Iago Toral <ito...@igalia.com> writes:

> On Fri, 2019-01-25 at 12:54 -0800, Francisco Jerez wrote:
>> Iago Toral <ito...@igalia.com> writes:
>> 
>> > On Thu, 2019-01-24 at 11:45 -0800, Francisco Jerez wrote:
>> > > Iago Toral <ito...@igalia.com> writes:
>> > > 
>> > > > On Wed, 2019-01-23 at 06:03 -0800, Francisco Jerez wrote:
>> > > > > Iago Toral Quiroga <ito...@igalia.com> writes:
>> > > > > 
>> > > > > > Commit c84ec70b3a72 implemented execution type promotion to
>> > > > > > 32-
>> > > > > > bit
>> > > > > > for
>> > > > > > conversions involving half-float registers, which empirical
>> > > > > > testing
>> > > > > > suggested
>> > > > > > was required, but it did not incorporate this change into
>> > > > > > the
>> > > > > > assembly validator
>> > > > > > logic.

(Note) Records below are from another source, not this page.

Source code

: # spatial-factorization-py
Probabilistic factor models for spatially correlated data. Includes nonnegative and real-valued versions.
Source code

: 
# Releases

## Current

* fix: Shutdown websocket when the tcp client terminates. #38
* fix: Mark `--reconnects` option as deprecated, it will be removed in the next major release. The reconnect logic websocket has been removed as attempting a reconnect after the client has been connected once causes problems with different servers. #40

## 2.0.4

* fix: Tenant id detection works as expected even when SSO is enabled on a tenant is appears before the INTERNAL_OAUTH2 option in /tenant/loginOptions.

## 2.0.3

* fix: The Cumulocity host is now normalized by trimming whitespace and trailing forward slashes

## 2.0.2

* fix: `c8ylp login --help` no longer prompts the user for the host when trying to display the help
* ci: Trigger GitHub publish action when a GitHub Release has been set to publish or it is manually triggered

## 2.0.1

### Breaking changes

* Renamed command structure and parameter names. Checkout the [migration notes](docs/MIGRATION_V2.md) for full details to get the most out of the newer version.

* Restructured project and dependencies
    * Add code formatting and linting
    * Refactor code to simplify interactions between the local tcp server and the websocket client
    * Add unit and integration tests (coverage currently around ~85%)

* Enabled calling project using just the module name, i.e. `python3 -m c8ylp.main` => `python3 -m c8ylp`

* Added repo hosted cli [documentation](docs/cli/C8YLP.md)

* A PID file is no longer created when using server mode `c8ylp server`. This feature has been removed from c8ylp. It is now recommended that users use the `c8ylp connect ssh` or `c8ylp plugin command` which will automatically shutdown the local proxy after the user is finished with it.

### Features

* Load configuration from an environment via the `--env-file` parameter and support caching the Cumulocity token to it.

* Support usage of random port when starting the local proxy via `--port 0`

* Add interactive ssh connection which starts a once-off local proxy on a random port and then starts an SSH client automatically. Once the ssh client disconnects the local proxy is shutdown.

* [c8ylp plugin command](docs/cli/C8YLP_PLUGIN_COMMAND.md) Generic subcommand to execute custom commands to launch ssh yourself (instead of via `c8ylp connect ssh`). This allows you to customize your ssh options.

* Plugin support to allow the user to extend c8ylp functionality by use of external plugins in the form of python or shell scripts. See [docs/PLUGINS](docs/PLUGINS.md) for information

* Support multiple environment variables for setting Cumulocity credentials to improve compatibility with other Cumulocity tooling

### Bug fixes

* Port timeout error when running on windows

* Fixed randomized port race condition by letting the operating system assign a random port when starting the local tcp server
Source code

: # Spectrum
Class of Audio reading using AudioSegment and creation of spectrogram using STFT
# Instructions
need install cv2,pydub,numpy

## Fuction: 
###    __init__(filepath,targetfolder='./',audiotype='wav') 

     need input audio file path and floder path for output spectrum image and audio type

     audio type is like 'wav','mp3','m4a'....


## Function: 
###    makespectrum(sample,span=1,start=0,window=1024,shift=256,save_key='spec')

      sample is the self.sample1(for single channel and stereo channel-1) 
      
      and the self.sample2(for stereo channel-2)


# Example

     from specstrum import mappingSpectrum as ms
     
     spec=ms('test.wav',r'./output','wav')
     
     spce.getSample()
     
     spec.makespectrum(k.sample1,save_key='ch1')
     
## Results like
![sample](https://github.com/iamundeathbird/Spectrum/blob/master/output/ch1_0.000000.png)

This commits adds that, preventing validation errors
>> > > > > > like
>> > > > > > this:
>> > > > > > 
>> > > > > 
>> > > > > I don't think we should be validating empirical assumptions
>> > > > > in
>> > > > > the EU
>> > > > > validator.
>> > > > 
>> > > > I am not sure I get your point, isn't c84ec70b3a72 also based
>> > > > on
>> > > > empirical testing after all?
>> > > > 
>> > > 
>> > > To some extent, but it doesn't attempt to enforce ISA
>> > > restrictions
>> > > based
>> > > on information obtained empirically.
>> > > 
>> > > > 
>> > > > > > mov(16)  g9<4>B   g3<16,8,2>HF     { align1 1H };
>> > > > > > ERROR: Destination stride must be equal to the ratio of the
>> > > > > > sizes
>> > > > > > of the
>> > > > > >        execution data type to the destination type
>> > > > > > 
>> > > > > > Fixes: c84ec70b3a72 "intel/fs: Promote execution type to
>> > > > > > 32-bit
>> > > > > > when any half-float conversion is needed."
>> > > > > 
>> > > > > I don't think this "fixes" anything that ever worked.
>> > > > 
>> > > > It is true that the code in that trace above is not something
>> > > > we
>> > > > can
>> > > > produce right now, because it is a conversion from HF to B and
>> > > > that
>> > > > should only happen within the context of
>> > > > VK_KHR_shader_float16_int8,
>> > > > however, this is a consequence of the fact that since
>> > > > c84ec70b3a72
>> > > > there is an inconsistency between what we do at the IR level
>> > > > regarding
>> > > > execution size of HF conversions and what the EU validator is
>> > > > doing,
>> > > > and from that perspective this is really fixing an
>> > > > inconsistency
>> > > > that
>> > > > didn't exist before, and I thought we would want to address
>> > > > that
>> > > > sooner
>> > > > rather than later and track it down to the original change that
>> > > > introduced that inconsistency so we know where this is coming
>> > > > from.
>> > > > 
>> > > 
>> > > The "inconsistency" between the IR's get_exec_type() and the EU
>> > > validator's execution_type() has existed ever since
>> > > a05b6f25bf4bfad7
>> > > removed the HF assert from get_exec_type() without actually
>> > > implementing
>> > > the code required to handle HF operands (which is what my commit
>> > > c84ec70b3a72 did).
>> > 
>> > I agree with the fact that since a05b6f25bf4bfad7 the validator
>> > could
>> > reject valid code and that had nothing to do with your patch,
>> 
>> The validator rejected the same valid HF code since it was written,
>> that
>> had nothing to do with neither a05b6f25bf4bfad7 nor with my patch,
>> and
>> it is the real problem this patch was working around.
>> 
>> > but the inconsistency I am talking about here, that this patch
>> > fixes,
>> > is the one about get_exec_type() in the IR and execution_type() in
>> > the
>> > validator doing different things for HF instructions, which only
>> > exists since your patch and which you discuss below.
>> > 
>> 
>> The "inconsistency" exists ever since get_exec_type() was introduced
>> without correct handling of HF types (even though execution_type()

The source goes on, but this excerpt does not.